第5話
もともと、次の春を迎えることは無理だと言われていたのだそうだ。
だから、やりたいということは、親馬鹿と非難されようと、すべてさせてやるつもりだったのだ、と彼の母親は言った。
秋の終わり。短い時間になるけれど、会ってやってくれないか、と頼まれたときのことだ。ベッドで身を起こす気力もないようで彼は横になっていたけれど、それでも、部屋に入った自分たちを見とめると、ほほえんでくれた。
魔術師さま、と甘えた声でエリアスを呼んで、いっぱい話を聞かせてくれてありがとう、と言った。最後の別れだと、なによりも彼自身が理解している調子で。
改めて礼を言われるようなことじゃない、と。いつもと同じ淡々とした声で、エリアスが応じる。にこりと彼は緑の瞳を笑ませた。
――僕ね、僕の力じゃないって魔術師さまは言ったけど。そうなんだと思うけど、いろんな人にたくさんのものをあげることができて、喜んでもらえて、すごくうれしかった。
――だって、そうしたら、みんな優しくしてくれるから。
――でも、魔術師さまはなにもいらないって言って、僕を特別に扱わなかった。
――お父さまもお母さまも優しいけど、ハンナも大好きだけど。僕を大事にしてくれることもわかってるけど、いつもどこか悲しそうで。なんでも僕の言うことを聞いてくれて、怒らなかったから。

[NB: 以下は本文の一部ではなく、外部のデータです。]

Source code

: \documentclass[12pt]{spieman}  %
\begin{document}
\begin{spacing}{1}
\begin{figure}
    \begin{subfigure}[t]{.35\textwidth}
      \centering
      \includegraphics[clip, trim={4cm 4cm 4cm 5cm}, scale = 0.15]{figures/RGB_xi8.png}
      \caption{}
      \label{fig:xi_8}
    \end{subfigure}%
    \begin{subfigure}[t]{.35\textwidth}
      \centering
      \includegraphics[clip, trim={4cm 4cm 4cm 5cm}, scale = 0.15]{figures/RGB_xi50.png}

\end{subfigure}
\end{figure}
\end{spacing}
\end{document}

ベッドのすぐそばに座っていたエリアスの頬に、小さな小さな手が伸びる。
――きれいだね。
――僕、魔術師さまの青い瞳が大好きだった。
――僕のこと、ふつうの男の子にしてくれて、ありがとう。
それが、彼と会った最後だ。
彼の母親の頭上を一周するようにして、青い鳥が飛び立っていく。きれいに晴れた、冬の午後だった。
彼の葬儀に参列していた誰かが、幸せの青い鳥と呟く。また違う誰かが、あの子の魂じゃないかしらと言った。
「『幸福の少年』か」
葬儀の帰り道。ゆっくりと塔に帰る道を歩いていたエリアスが、ひとりごちる調子で口を開いた。
「ああ、青い鳥が来ていたね」
「生まれ変わりだなんだという話に興味はないが」
ばっさりと切り捨て、だが、彼は意外なことを言った。
「頼まれたんだ。あの子は魔力検査を受ける年になる前に、狭い部屋で逝ってしまう。だから、広い世界を見せてやってほしい、と」
「そうだったんだ」
きらきらとした瞳で、彼の話を聞いていたあの子の瞳を思い出す。いつもどおりの口調を意識して、アルドリックは笑った。

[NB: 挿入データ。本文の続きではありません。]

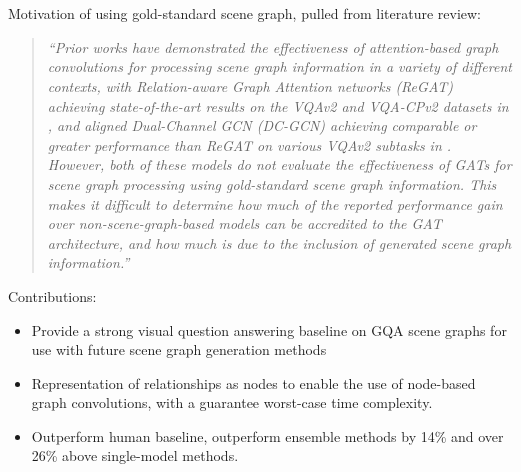 \chapter*{}

{\color{red}
Motivation of using gold-standard scene graph, pulled from literature review:

\begin{quote}
    \textit{``Prior works have demonstrated the effectiveness of attention-based graph convolutions for processing scene graph information in a variety of different contexts, with Relation-aware Graph Attention networks (ReGAT) \cite{li2019relation} achieving state-of-the-art results on the VQAv2 and VQA-CPv2 datasets in \citeyear{li2019relation}, and aligned Dual-Channel GCN (DC-GCN) \cite{huang2020aligned} achieving comparable or greater performance than ReGAT on various VQAv2 subtasks in \citeyear{huang2020aligned}. However, both of these models do not evaluate the effectiveness of GATs for scene graph processing using gold-standard scene graph information. This makes it difficult to determine how much of the reported performance gain over non-scene-graph-based models can be accredited to the GAT architecture, and how much is due to the inclusion of generated scene graph information.''}
\end{quote}

Contributions:

\begin{itemize}
    \item Provide a strong visual question answering baseline on GQA scene graphs for use with future scene graph generation methods
    \item Representation of relationships as nodes to enable the use of node-based graph convolutions, with a guarantee worst-case time complexity.
    \item Outperform human baseline, outperform ensemble methods by 14\% and over 26\% above single-model methods.
\end{itemize}
}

「でも、きっと垣間見ることができたんじゃないかな。隣でおこぼれを頂戴した僕もわくわくしたくらいだし」
「たしかに、おまえも楽しそうだった」
「うん、楽しかった」
「……金を出して頼めば、話し相手を引き受ける人間はいくらでもいただろうに。なぜ、あんなことをやらせたのか、と。少し不思議だった」
きみはお金を貰ってないだろう、と指摘する代わりに、そうだね、とアルドリックは考えるように相槌を打った。
「善行は魂を救うというからね」
「死後か」
「まぁ、そう。あとになってしまうけれど。救いたかったんじゃないかな」
もちろん、と静かにアルドリックは言い足す。
「彼のやりたいことをやらせてあげたかったということも大きかったと思うけど。たくさんの人に彼を知ってほしかったんじゃないかな」
葬儀には、彼から「幸福」を貰ったのだという人が何人か参列していた。貰うだけの人もいただろうけれど、心にたしかに残した人もいる。

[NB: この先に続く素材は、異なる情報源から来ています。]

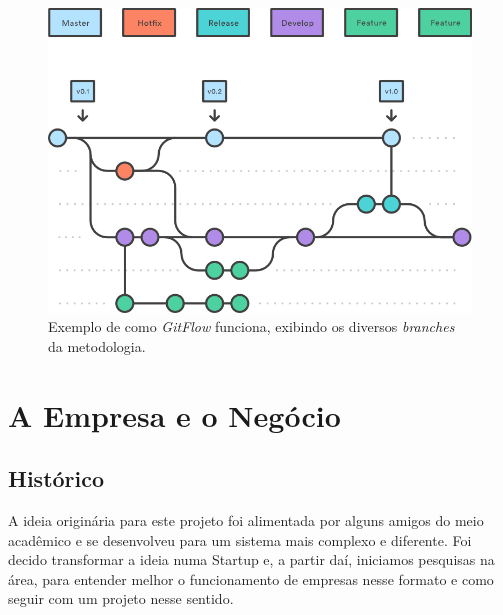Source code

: \documentclass[12pt,a4paper,twoside,hyphens,english,brazil]{abntex2}
\begin{document}
\begin{figure}[!hb]
	\centering
	\includegraphics[width=0.7\linewidth]{imagens/gitflow.png}
	\caption{Exemplo de como \emph{GitFlow} funciona, exibindo os diversos \emph{branches} da metodologia.}
\end{figure}


\chapter{A Empresa e o Negócio}


\section{Histórico}
A ideia originária para este projeto foi alimentada por alguns amigos do meio acadêmico e se desenvolveu para um sistema mais complexo e diferente. Foi decido transformar a ideia numa Startup\footnotemark{} e, a partir daí, iniciamos pesquisas na área, para entender melhor o funcionamento de empresas nesse formato e como seguir com um projeto nesse sentido.
\end{document}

「ほら、覚えている人がいるうちは魂は消えないというだろう」
「そうか」
高い空を見上げ、エリアスは呟いた。
「なら、少なくとも、あと五十年は残るだろうな」
きみは死ぬまで、覚えていてあげるつもりなのか。驚いて、アルドリックは横顔を窺った。本当に、この子は情が深くできている。